The input →
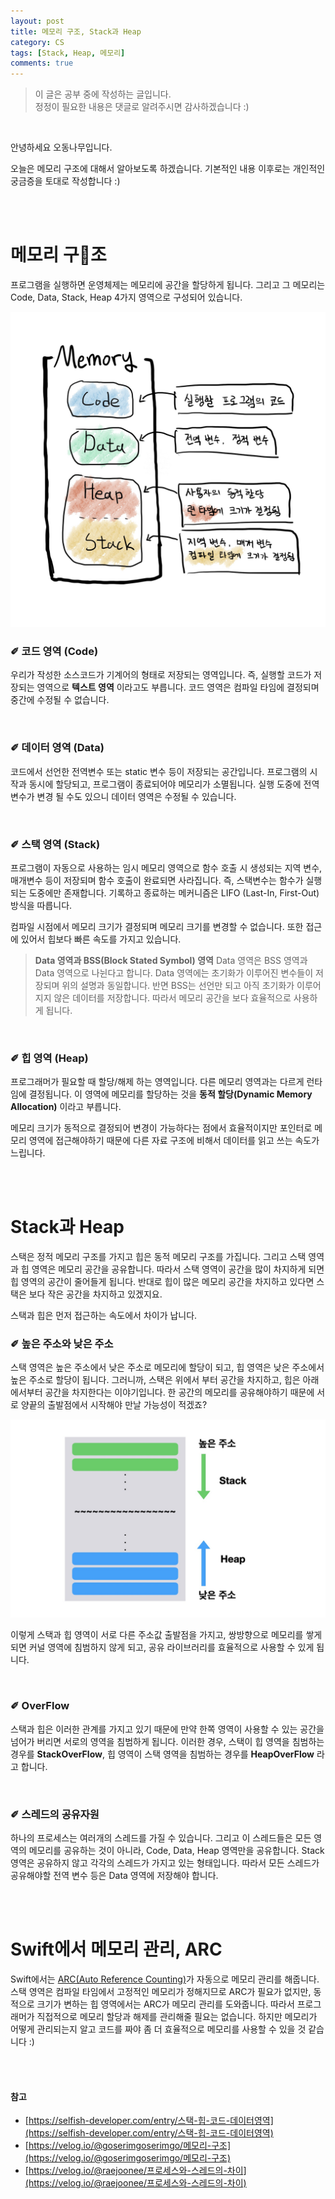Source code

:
 ```yaml
---
layout: post
title: 메모리 구조, Stack과 Heap
category: CS
tags: [Stack, Heap, 메모리]
comments: true
---
```

>이 글은 공부 중에 작성하는 글입니다.       
>정정이 필요한 내용은 댓글로 알려주시면 감사하겠습니다 :)

<br>

안녕하세요 오동나무입니다.  <br>

오늘은 메모리 구조에 대해서 알아보도록 하겠습니다. 기본적인 내용 이후로는 개인적인 궁금증을 토대로 작성합니다 :)

<br>
<br>

# 메모리 구조
프로그램을 실행하면 운영체제는 메모리에 공간을 할당하게 됩니다. 그리고 그 메모리는 Code, Data, Stack, Heap 4가지 영역으로 구성되어 있습니다.

<img src = "/assets/post-img/cs/memory1.jpg">     

### ✐ 코드 영역 (Code)
우리가 작성한 소스코드가 기계어의 형태로 저장되는 영역입니다. 즉, 실행할 코드가 저장되는 영역으로 **텍스트 영역** 이라고도 부릅니다. 코드 영역은 컴파일 타임에 결정되며 중간에 수정될 수 없습니다.

<br>

### ✐ 데이터 영역 (Data)
코드에서 선언한 전역변수 또는 static 변수 등이 저장되는 공간입니다. 프로그램의 시작과 동시에 할당되고, 프로그램이 종료되어야 메모리가 소멸됩니다. 실행 도중에 전역변수가 변경 될 수도 있으니 데이터 영역은 수정될 수 있습니다.

<br>

### ✐ 스택 영역 (Stack)
프로그램이 자동으로 사용하는 임시 메모리 영역으로 함수 호출 시 생성되는 지역 변수, 매개변수 등이 저장되며 함수 호출이 완료되면 사라집니다. 즉, 스택변수는 함수가 실행되는 도중에만 존재합니다. 기록하고 종료하는 메커니즘은 LIFO (Last-In, First-Out) 방식을 따릅니다. <br>

컴파일 시점에서 메모리 크기가 결정되며 메모리 크기를 변경할 수 없습니다. 또한 접근에 있어서 힙보다 빠른 속도를 가지고 있습니다.    

>**Data 영역과 BSS(Block Stated Symbol) 영역**
Data 영역은 BSS 영역과 Data 영역으로 나뉜다고 합니다. Data 영역에는 초기화가 이루어진 변수들이  저장되며 위의 설명과 동일합니다. 반면 BSS는 선언만 되고 아직 초기화가 이루어지지  않은 데이터를 저장합니다. 따라서 메모리 공간을 보다 효율적으로 사용하게 됩니다.

<br>

### ✐ 힙 영역 (Heap)
프로그래머가 필요할 때 할당/해제 하는 영역입니다. 다른 메모리 영역과는 다르게 런타임에 결정됩니다. 이 영역에 메모리를 할당하는 것을 **동적 할당(Dynamic Memory Allocation)** 이라고 부릅니다. <br>

메모리 크기가 동적으로 결정되어 변경이 가능하다는 점에서 효율적이지만 포인터로 메모리 영역에 접근해야하기  때문에 다른 자료 구조에  비해서 데이터를 읽고 쓰는 속도가 느립니다.

<br>
<br>

# Stack과 Heap
스택은 정적 메모리 구조를 가지고 힙은 동적 메모리 구조를 가집니다. 그리고 스택 영역과 힙 영역은 메모리 공간을 공유합니다. 따라서 스택 영역이 공간을 많이 차지하게 되면 힙 영역의 공간이 줄어들게 됩니다. 반대로 힙이 많은 메모리 공간을 차지하고 있다면 스택은 보다 작은 공간을 차지하고 있겠지요. <br>

스택과 힙은 먼저 접근하는 속도에서 차이가 납니다.
<br>

### ✐ 높은 주소와 낮은 주소
스택 영역은 높은 주소에서 낮은 주소로 메모리에 할당이 되고, 힙 영역은 낮은 주소에서 높은 주소로 할당이 됩니다. 그러니까, 스택은 위에서 부터 공간을 차지하고, 힙은 아래에서부터 공간을 차지한다는 이야기입니다. 한 공간의 메모리를 공유해야하기 때문에 서로 양끝의 출발점에서 시작해야 만날 가능성이 적겠죠?

<img src = "/assets/post-img/cs/memory2.jpg">      

이렇게 스택과 힙 영역이 서로 다른 주소값 출발점을 가지고, 쌍방향으로 메모리를 쌓게 되면 커널 영역에 침범하지 않게 되고, 공유 라이브러리를 효율적으로 사용할 수 있게 됩니다.

<br>

### ✐ OverFlow
스택과 힙은 이러한 관계를 가지고 있기 때문에 만약 한쪽 영역이 사용할 수 있는 공간을 넘어가 버리면 서로의 영역을 침범하게 됩니다. 이러한 경우, 스택이 힙 영역을 침범하는 경우를 **StackOverFlow**, 힙 영역이 스택 영역을 침범하는 경우를 **HeapOverFlow** 라고 합니다. <br>

<br>

### ✐ 스레드의 공유자원
하나의 프로세스는 여러개의 스레드를 가질 수 있습니다. 그리고 이 스레드들은 모든 영역의 메모리를 공유하는 것이 아니라, Code, Data, Heap 영역만을 공유합니다. Stack 영역은 공유하지 않고 각각의 스레드가 가지고 있는 형태입니다. 따라서 모든 스레드가 공유해야할 전역 변수 등은 Data 영역에 저장해야 합니다.

<br>
<br>

# Swift에서 메모리 관리, ARC

Swift에서는 [ARC(Auto Reference Counting)](https://odong-tree.github.io/swift/2021/01/01/strong_weak/)가 자동으로 메모리 관리를 해줍니다. 스택 영역은 컴파일 타임에서 고정적인 메모리가 정해지므로 ARC가 필요가 없지만, 동적으로 크기가 변하는 힙 영역에서는 ARC가 메모리 관리를 도와줍니다. 따라서 프로그래머가 직접적으로 메모리 할당과 해제를 관리해줄 필요는 없습니다. 하지만 메모리가 어떻게 관리되는지 알고 코드를 짜야 좀 더 효율적으로 메모리를 사용할 수 있을 것 같습니다 :)



<br>
<br>

#### 참고
- [https://selfish-developer.com/entry/스택-힙-코드-데이터영역](https://selfish-developer.com/entry/스택-힙-코드-데이터영역)
- [https://velog.io/@goserimgoserimgo/메모리-구조](https://velog.io/@goserimgoserimgo/메모리-구조)
- [https://velog.io/@raejoonee/프로세스와-스레드의-차이](https://velog.io/@raejoonee/프로세스와-스레드의-차이)

<br>
<br>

Your goal → The response must consist solely of the lines from the one with "- [https://velog.io/@goserim" through the end of the listing above, copied exactly; please include the first and the last.

Written solution →
- [https://velog.io/@goserimgoserimgo/메모리-구조](https://velog.io/@goserimgoserimgo/메모리-구조)
- [https://velog.io/@raejoonee/프로세스와-스레드의-차이](https://velog.io/@raejoonee/프로세스와-스레드의-차이)

<br>
<br>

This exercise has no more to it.